Source records
=== Section Start ===
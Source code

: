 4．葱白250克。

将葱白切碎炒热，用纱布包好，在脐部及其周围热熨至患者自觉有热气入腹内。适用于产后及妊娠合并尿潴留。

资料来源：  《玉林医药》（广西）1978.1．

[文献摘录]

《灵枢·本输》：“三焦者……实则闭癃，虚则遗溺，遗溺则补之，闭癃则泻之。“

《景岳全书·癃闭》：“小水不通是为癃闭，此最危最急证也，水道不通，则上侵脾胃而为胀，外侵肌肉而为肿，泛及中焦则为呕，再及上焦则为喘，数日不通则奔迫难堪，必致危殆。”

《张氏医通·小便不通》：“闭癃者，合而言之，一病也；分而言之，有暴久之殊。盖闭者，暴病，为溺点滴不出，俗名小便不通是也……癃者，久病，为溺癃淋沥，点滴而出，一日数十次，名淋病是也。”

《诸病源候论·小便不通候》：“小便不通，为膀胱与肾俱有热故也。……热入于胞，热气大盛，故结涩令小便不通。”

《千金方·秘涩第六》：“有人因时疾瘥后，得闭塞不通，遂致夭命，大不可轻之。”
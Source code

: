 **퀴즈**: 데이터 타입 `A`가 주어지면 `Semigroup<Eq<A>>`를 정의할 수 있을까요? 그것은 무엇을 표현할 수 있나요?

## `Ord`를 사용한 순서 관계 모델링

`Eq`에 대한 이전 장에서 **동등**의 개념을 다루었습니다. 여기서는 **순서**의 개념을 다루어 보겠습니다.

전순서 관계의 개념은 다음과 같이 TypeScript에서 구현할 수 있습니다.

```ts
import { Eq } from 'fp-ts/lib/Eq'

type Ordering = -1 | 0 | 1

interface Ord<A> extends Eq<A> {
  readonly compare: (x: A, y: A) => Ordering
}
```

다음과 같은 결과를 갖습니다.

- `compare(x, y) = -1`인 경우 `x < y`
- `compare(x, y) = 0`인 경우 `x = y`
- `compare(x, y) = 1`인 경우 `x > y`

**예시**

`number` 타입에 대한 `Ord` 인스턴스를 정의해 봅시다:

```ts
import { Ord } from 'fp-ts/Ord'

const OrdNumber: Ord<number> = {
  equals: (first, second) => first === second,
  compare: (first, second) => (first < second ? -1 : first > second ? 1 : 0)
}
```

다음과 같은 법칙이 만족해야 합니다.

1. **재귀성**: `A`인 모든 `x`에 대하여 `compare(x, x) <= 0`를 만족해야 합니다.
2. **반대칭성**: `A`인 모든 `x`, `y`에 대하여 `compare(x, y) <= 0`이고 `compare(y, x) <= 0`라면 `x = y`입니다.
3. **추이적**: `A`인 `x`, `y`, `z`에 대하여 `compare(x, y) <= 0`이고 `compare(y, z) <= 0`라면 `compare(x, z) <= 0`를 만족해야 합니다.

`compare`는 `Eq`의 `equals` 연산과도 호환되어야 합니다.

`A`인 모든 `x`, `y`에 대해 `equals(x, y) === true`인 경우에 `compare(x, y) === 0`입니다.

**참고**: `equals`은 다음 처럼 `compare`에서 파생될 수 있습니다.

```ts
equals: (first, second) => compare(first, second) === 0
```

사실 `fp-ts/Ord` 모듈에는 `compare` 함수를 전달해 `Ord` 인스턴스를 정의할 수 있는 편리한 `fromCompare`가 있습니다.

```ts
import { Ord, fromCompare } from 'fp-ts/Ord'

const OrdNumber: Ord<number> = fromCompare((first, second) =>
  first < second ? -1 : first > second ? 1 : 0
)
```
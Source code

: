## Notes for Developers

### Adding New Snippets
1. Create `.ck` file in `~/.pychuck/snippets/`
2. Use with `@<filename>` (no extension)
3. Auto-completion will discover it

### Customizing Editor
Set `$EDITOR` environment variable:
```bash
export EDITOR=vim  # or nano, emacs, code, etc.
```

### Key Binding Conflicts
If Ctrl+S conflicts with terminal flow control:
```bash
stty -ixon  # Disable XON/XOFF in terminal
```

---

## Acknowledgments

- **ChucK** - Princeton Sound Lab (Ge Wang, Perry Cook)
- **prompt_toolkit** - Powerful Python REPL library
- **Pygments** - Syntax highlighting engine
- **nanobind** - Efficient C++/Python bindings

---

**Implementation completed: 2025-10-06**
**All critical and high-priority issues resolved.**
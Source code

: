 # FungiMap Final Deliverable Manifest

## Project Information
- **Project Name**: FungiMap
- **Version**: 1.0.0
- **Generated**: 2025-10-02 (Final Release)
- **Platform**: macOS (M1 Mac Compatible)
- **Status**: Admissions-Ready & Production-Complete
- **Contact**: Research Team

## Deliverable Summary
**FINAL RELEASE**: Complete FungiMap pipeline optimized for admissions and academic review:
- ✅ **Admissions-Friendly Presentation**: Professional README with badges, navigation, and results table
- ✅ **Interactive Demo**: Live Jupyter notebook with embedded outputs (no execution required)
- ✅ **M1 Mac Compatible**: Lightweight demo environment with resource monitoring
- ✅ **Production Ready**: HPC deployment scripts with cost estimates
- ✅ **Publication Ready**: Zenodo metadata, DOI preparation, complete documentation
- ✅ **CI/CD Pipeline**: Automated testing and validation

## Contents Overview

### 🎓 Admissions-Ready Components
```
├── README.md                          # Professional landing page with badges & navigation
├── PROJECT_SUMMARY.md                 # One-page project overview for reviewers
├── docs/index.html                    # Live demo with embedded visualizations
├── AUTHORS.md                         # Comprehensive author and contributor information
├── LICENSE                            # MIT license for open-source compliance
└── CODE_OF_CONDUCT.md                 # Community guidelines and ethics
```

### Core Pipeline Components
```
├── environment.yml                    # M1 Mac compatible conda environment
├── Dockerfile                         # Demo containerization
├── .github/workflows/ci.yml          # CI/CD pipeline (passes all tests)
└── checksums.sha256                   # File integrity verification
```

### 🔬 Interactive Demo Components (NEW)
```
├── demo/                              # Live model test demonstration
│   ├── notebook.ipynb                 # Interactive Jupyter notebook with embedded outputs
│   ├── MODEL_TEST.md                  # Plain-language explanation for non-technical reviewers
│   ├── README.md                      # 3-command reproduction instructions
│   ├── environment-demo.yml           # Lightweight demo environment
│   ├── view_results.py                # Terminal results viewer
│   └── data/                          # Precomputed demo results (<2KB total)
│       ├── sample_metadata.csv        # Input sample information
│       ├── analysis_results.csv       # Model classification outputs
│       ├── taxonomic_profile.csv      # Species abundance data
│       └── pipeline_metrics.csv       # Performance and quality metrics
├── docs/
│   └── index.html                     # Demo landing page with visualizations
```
=== Section End ===
• [Work order]
All lines from the top of the data through the line containing "다음과 같은 결과를 갖습니다." need to be retyped exactly, and nothing more.

• [Problem solution]
Source code

: 4．葱白250克。

将葱白切碎炒热，用纱布包好，在脐部及其周围热熨至患者自觉有热气入腹内。适用于产后及妊娠合并尿潴留。

资料来源：  《玉林医药》（广西）1978.1．

[文献摘录]

《灵枢·本输》：“三焦者……实则闭癃，虚则遗溺，遗溺则补之，闭癃则泻之。“

《景岳全书·癃闭》：“小水不通是为癃闭，此最危最急证也，水道不通，则上侵脾胃而为胀，外侵肌肉而为肿，泛及中焦则为呕，再及上焦则为喘，数日不通则奔迫难堪，必致危殆。”

《张氏医通·小便不通》：“闭癃者，合而言之，一病也；分而言之，有暴久之殊。盖闭者，暴病，为溺点滴不出，俗名小便不通是也……癃者，久病，为溺癃淋沥，点滴而出，一日数十次，名淋病是也。”

《诸病源候论·小便不通候》：“小便不通，为膀胱与肾俱有热故也。……热入于胞，热气大盛，故结涩令小便不通。”

《千金方·秘涩第六》：“有人因时疾瘥后，得闭塞不通，遂致夭命，大不可轻之。”
Source code

: **퀴즈**: 데이터 타입 `A`가 주어지면 `Semigroup<Eq<A>>`를 정의할 수 있을까요? 그것은 무엇을 표현할 수 있나요?

## `Ord`를 사용한 순서 관계 모델링

`Eq`에 대한 이전 장에서 **동등**의 개념을 다루었습니다. 여기서는 **순서**의 개념을 다루어 보겠습니다.

전순서 관계의 개념은 다음과 같이 TypeScript에서 구현할 수 있습니다.

```ts
import { Eq } from 'fp-ts/lib/Eq'

type Ordering = -1 | 0 | 1

interface Ord<A> extends Eq<A> {
  readonly compare: (x: A, y: A) => Ordering
}
```

다음과 같은 결과를 갖습니다.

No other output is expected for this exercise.